「東京五輪の自分は失敗という言葉がしっくり来る」3年を経て張本智和が石川佳純に語った本音とパリ五輪への覚悟

パリ五輪卓球日本代表の張本智和(21)。

2024年1月の全日本選手権男子シングルスでは自身2度目の日本一に輝き、パリ五輪では、シングルス・混合ダブルス・団体の3種目で金メダルを目指す。

そんな張本は必勝祈願で有名な東郷神社(東京・渋谷区)で、フジテレビ系でパリ五輪のスペシャルキャスターを務める石川佳純に本番へ向けた覚悟を語った。

そこには小学校5年生の時に出会い、ともに世界の第一線で戦って来た石川に対してだからこそ明かした、東京五輪への苦い思いがあった。

東京五輪シングルス敗退の意味

張本の卓球人生は驚異の急成長劇だった。

中学2年生で挑んだ全日本選手権では、リオ五輪銅メダリストの水谷隼を倒し、史上最年少の14歳で日本一になった。そして高校3年生で挑んだ初めての東京五輪では、団体で銅メダルを獲得した。

しかし東京五輪から3年経った今、当時を石川にこう振り返った。

張本:
満足して終われた大会ではなかったです。(東京五輪の自分は)大きなくくりで言うと失敗という言葉がしっくり来ます。

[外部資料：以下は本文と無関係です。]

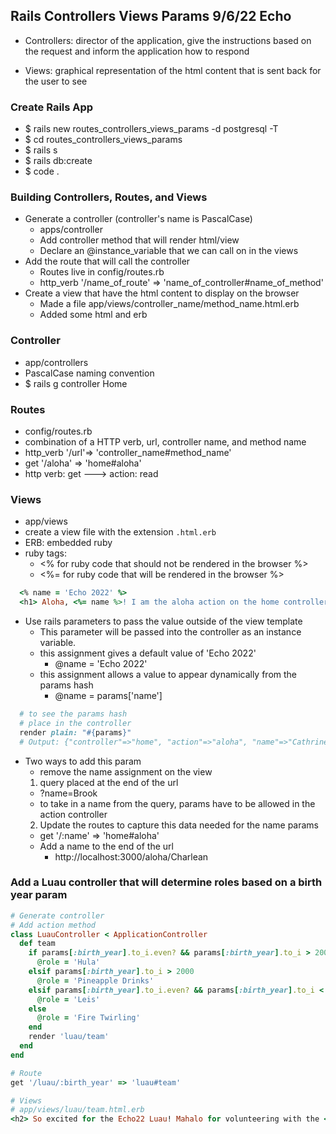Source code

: ## Rails Controllers Views Params 9/6/22 Echo

- Controllers: director of the application, give the instructions based on the request and inform the application how to respond

- Views: graphical representation of the html content that is sent back for the user to see

### Create Rails App
- $ rails new routes_controllers_views_params -d postgresql -T
- $ cd routes_controllers_views_params
- $ rails s
- $ rails db:create
- $ code .

### Building Controllers, Routes, and Views
- Generate a controller (controller's name is PascalCase)
  - apps/controller
  - Add controller method that will render html/view
  - Declare an @instance_variable that we can call on in the views
- Add the route that will call the controller
  - Routes live in config/routes.rb
  - http_verb '/name_of_route' => 'name_of_controller#name_of_method'
- Create a view that have the html content to display on the browser
  - Made a file app/views/controller_name/method_name.html.erb
  - Added some html and erb

### Controller
- app/controllers
- PascalCase naming convention
- $ rails g controller Home

### Routes
- config/routes.rb
- combination of a HTTP verb, url, controller name, and method name
- http_verb '/url'=> 'controller_name#method_name'
- get '/aloha' => 'home#aloha'
- http verb: get ---> action: read

### Views
- app/views
- create a view file with the extension `.html.erb`
- ERB: embedded ruby
- ruby tags: 
  - <% for ruby code that should not be rendered in the browser %>
  - <%= for ruby code that will be rendered in the browser %>

```ruby
  <% name = 'Echo 2022' %>
  <h1> Aloha, <%= name %>! I am the aloha action on the home controller.</h1>
```

- Use rails parameters to pass the value outside of the view template
  - This parameter will be passed into the controller as an instance variable.
  - this assignment gives a default value of 'Echo 2022'
    - @name = 'Echo 2022'
  - this assignment allows a value to appear dynamically from the params hash
    - @name = params['name']

```ruby
  # to see the params hash
  # place in the controller
  render plain: "#{params}"
  # Output: {"controller"=>"home", "action"=>"aloha", "name"=>"Cathrine"}
```

- Two ways to add this param
  - remove the name assignment on the view
  1. query placed at the end of the url
    - ?name=Brook
    - to take in a name from the query, params have to be allowed in the action controller
  2. Update the routes to capture this data needed for the name params
    - get '/:name' => 'home#aloha'
    - Add a name to the end of the url
      - http://localhost:3000/aloha/Charlean


### Add a Luau controller that will determine roles based on a birth year param
```ruby
# Generate controller
# Add action method
class LuauController < ApplicationController
  def team
    if params[:birth_year].to_i.even? && params[:birth_year].to_i > 2000
      @role = 'Hula'
    elsif params[:birth_year].to_i > 2000
      @role = 'Pineapple Drinks'
    elsif params[:birth_year].to_i.even? && params[:birth_year].to_i < 2000
      @role = 'Leis'
    else
      @role = 'Fire Twirling'
    end
    render 'luau/team'
  end
end

# Route
get '/luau/:birth_year' => 'luau#team'

# Views
# app/views/luau/team.html.erb
<h2> So excited for the Echo22 Luau! Mahalo for volunteering with the <%= @role %> department. </h2>
```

その理由は団体の前に行われたシングルス。個人でのメダルを期待され挑んだ張本だったが、4回戦で敗退した。

張本:
結果的に(団体で)メダルは獲れたんですけど、何より獲りたかったのはシングルスのメダルでした。

そう語る張本にとって、18歳で銅メダルを獲得しても、東京五輪は悔いの残る大会だったという。

ライバルは中国以外にも

後悔の想いを胸にパリ五輪でのメダル獲得を目指す張本。では乗り越えなくてはならないライバル国はどこにあると見ているのだろうか。

石川:
金メダルを狙う上で、中国選手の壁が立ちはだかってきますが。

張本:
もちろん最終目標は金メダルですし、そこは勝たないといけないですが、最近はヨーロッパのフランスやドイツが強いですね。

確かに、男子シングルスの世界ランキングを見てみると1位から4位までは中国選手がずらりと並ぶ中、5位にF.ルブラン(フランス)、9位にP.フランチスカ(ドイツ)、10位にチウ・ダン(ドイツ)と、11位の張本までに3人のヨーロッパ選手がランクインしている。

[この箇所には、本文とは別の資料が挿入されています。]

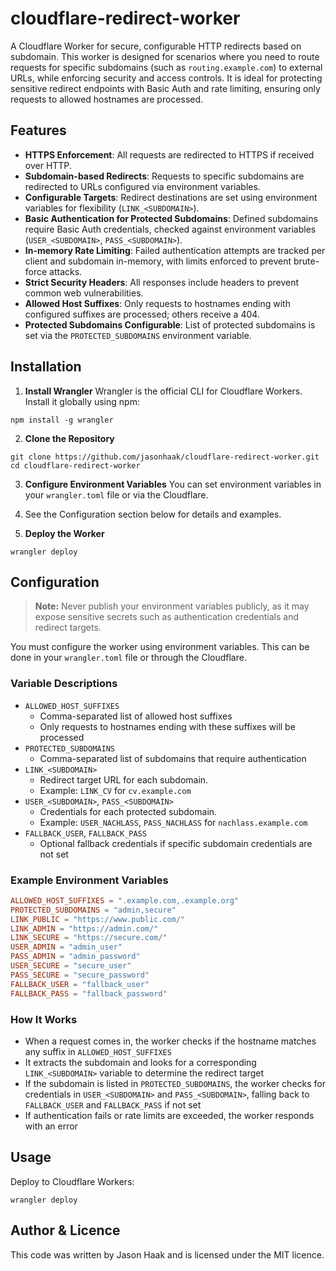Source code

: # cloudflare-redirect-worker
A Cloudflare Worker for secure, configurable HTTP redirects based on subdomain.
This worker is designed for scenarios where you need to route requests for specific subdomains (such as `routing.example.com`) to external URLs, while enforcing security and access controls.
It is ideal for protecting sensitive redirect endpoints with Basic Auth and rate limiting, ensuring only requests to allowed hostnames are processed.

## Features
- **HTTPS Enforcement**: All requests are redirected to HTTPS if received over HTTP.
- **Subdomain-based Redirects**: Requests to specific subdomains are redirected to URLs configured via environment variables.
- **Configurable Targets**: Redirect destinations are set using environment variables for flexibility (`LINK_<SUBDOMAIN>`).
- **Basic Authentication for Protected Subdomains**: Defined subdomains require Basic Auth credentials, checked against environment variables (`USER_<SUBDOMAIN>`, `PASS_<SUBDOMAIN>`).
- **In-memory Rate Limiting**: Failed authentication attempts are tracked per client and subdomain in-memory, with limits enforced to prevent brute-force attacks.
- **Strict Security Headers**: All responses include headers to prevent common web vulnerabilities.
- **Allowed Host Suffixes**: Only requests to hostnames ending with configured suffixes are processed; others receive a 404.
- **Protected Subdomains Configurable**: List of protected subdomains is set via the `PROTECTED_SUBDOMAINS` environment variable.

## Installation
1. **Install Wrangler**
Wrangler is the official CLI for Cloudflare Workers. Install it globally using npm:
```
npm install -g wrangler
```

2. **Clone the Repository**
```
git clone https://github.com/jasonhaak/cloudflare-redirect-worker.git
cd cloudflare-redirect-worker
```

3. **Configure Environment Variables**
You can set environment variables in your `wrangler.toml` file or via the Cloudflare.

4. See the Configuration section below for details and examples.

5. **Deploy the Worker**
```
wrangler deploy
```

## Configuration
> **Note:** Never publish your environment variables publicly, as it may expose sensitive secrets such as authentication credentials and redirect targets.

You must configure the worker using environment variables. This can be done in your `wrangler.toml` file or through the Cloudflare.

### Variable Descriptions
- `ALLOWED_HOST_SUFFIXES`
  - Comma-separated list of allowed host suffixes
  - Only requests to hostnames ending with these suffixes will be processed
- `PROTECTED_SUBDOMAINS`
  - Comma-separated list of subdomains that require authentication
- `LINK_<SUBDOMAIN>`
  - Redirect target URL for each subdomain.
  - Example: `LINK_CV` for `cv.example.com`
- `USER_<SUBDOMAIN>`, `PASS_<SUBDOMAIN>`
  - Credentials for each protected subdomain.
  - Example: `USER_NACHLASS`, `PASS_NACHLASS` for `nachlass.example.com`
- `FALLBACK_USER`, `FALLBACK_PASS`
  - Optional fallback credentials if specific subdomain credentials are not set

### Example Environment Variables
```toml
ALLOWED_HOST_SUFFIXES = ".example.com,.example.org"
PROTECTED_SUBDOMAINS = "admin,secure"
LINK_PUBLIC = "https://www.public.com/"
LINK_ADMIN = "https://admin.com/"
LINK_SECURE = "https://secure.com/"
USER_ADMIN = "admin_user"
PASS_ADMIN = "admin_password"
USER_SECURE = "secure_user"
PASS_SECURE = "secure_password"
FALLBACK_USER = "fallback_user"
FALLBACK_PASS = "fallback_password"
```

### How It Works
- When a request comes in, the worker checks if the hostname matches any suffix in `ALLOWED_HOST_SUFFIXES`
- It extracts the subdomain and looks for a corresponding `LINK_<SUBDOMAIN>` variable to determine the redirect target
- If the subdomain is listed in `PROTECTED_SUBDOMAINS`, the worker checks for credentials in `USER_<SUBDOMAIN>` and `PASS_<SUBDOMAIN>`, falling back to `FALLBACK_USER` and `FALLBACK_PASS` if not set
- If authentication fails or rate limits are exceeded, the worker responds with an error

## Usage
Deploy to Cloudflare Workers:
```
wrangler deploy
```

## Author & Licence
This code was written by Jason Haak and is licensed under the MIT licence.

「まずはベスト4に入ってメダル圏内に入るということも特に男子は大事なこと」という張本にとって、メダル獲得にむけて避けては通れないのがヨーロッパの選手たちなのだ。

3年前の東京五輪でも、当時世界ランキング4位でメダルを期待された張本を4回戦で倒した相手はスロベニアのD.ヨルジッチだった。

パリ五輪金に向け…張本が起こした行動

失敗の東京五輪。そう振り返った張本は2023年、東京五輪で日本を破り、男子団体銀メダルに輝いたヨーロッパ最強国・ドイツへ武者修行をした。

石川:
環境を変えて練習することでの違いは?

張本:
ヨーロッパはスピード、パワー。相手のパワーのあるボールに慣れることで試合で恐怖心がなくなったり、あれぐらいの威力だったら取れるだろうというということには繋がります。

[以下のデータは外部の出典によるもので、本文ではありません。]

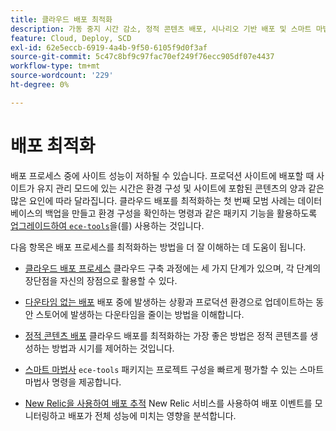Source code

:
 ```yaml
---
title: 클라우드 배포 최적화
description: 가동 중지 시간 감소, 정적 콘텐츠 배포, 시나리오 기반 배포 및 스마트 마법사를 포함하여 클라우드 인프라 프로젝트에서 Adobe Commerce의 배포 프로세스를 최적화하는 방법에 대해 알아봅니다.
feature: Cloud, Deploy, SCD
exl-id: 62e5eccb-6919-4a4b-9f50-6105f9d0f3af
source-git-commit: 5c47c8bf9c97fac70ef249f76ecc905df07e4437
workflow-type: tm+mt
source-wordcount: '229'
ht-degree: 0%

---
```


# 배포 최적화

배포 프로세스 중에 사이트 성능이 저하될 수 있습니다. 프로덕션 사이트에 배포할 때 사이트가 유지 관리 모드에 있는 시간은 환경 구성 및 사이트에 포함된 콘텐츠의 양과 같은 많은 요인에 따라 달라집니다. 클라우드 배포를 최적화하는 첫 번째 모범 사례는 데이터베이스의 백업을 만들고 환경 구성을 확인하는 명령과 같은 패키지 기능을 활용하도록 [업그레이드하여 `ece-tools`](../dev-tools/install-package.md)을(를) 사용하는 것입니다.

다음 항목은 배포 프로세스를 최적화하는 방법을 더 잘 이해하는 데 도움이 됩니다.

- [클라우드 배포 프로세스](process.md)
클라우드 구축 과정에는 세 가지 단계가 있으며, 각 단계의 장단점을 자신의 장점으로 활용할 수 있다.

- [다운타임 없는 배포](reduce-downtime.md)
배포 중에 발생하는 상황과 프로덕션 환경으로 업데이트하는 동안 스토어에 발생하는 다운타임을 줄이는 방법을 이해합니다.

- [정적 콘텐츠 배포](static-content.md)
클라우드 배포를 최적화하는 가장 좋은 방법은 정적 콘텐츠를 생성하는 방법과 시기를 제어하는 것입니다.

- [스마트 마법사](smart-wizards.md)
`ece-tools` 패키지는 프로젝트 구성을 빠르게 평가할 수 있는 스마트 마법사 명령을 제공합니다.

- [New Relic을 사용하여 배포 추적](../monitor/track-deployments.md)
New Relic 서비스를 사용하여 배포 이벤트를 모니터링하고 배포가 전체 성능에 미치는 영향을 분석합니다.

ヨーロッパ選手ならではのパワー卓球、その本場で経験を積むことで東京の失敗を克服し新たな成長曲線を描き始めている。

張本:
ただがむしゃらにやってた頃とは違って、試合をする上で焦る場面が減ってきましたね。

石川:
すごく印象的だったのが今年の1月の全日本選手権。苦しい試合を勝ちきったという試合。本当素晴らしいなと思いました。

張本のドイツでの成長は石川も感じ取っている。

石川が語る試合は五輪イヤーの2024年、全日本選手権決勝。張本の相手は2023年の決勝で敗れたパリ五輪日本代表の戸上隼輔だった。日本人離れしたパワーが武器の戸上相手にゲームカウント1ー3と後がなくなる張本。それでもヨーロッパで培った経験を糧に戸上の強打をしのいでいく。そして、見事逆転勝利。6年ぶり2度目の日本一に輝いた。

失敗の東京五輪から3年、今の張本に芽生えた確固たる自信と自覚。

張本:
五輪シーズンで日本一になれたのは、国内国外ともにちゃんと胸を張ってエースと言えるのかなと。東京五輪のときは少し後悔してしまった。結果は自分でコントロール出来ないが後悔するかどうかは自分で決められる。

自分の力を出し切ったその先には、より良いメダルが待っている。
心も身体も、張本の準備は万端だ。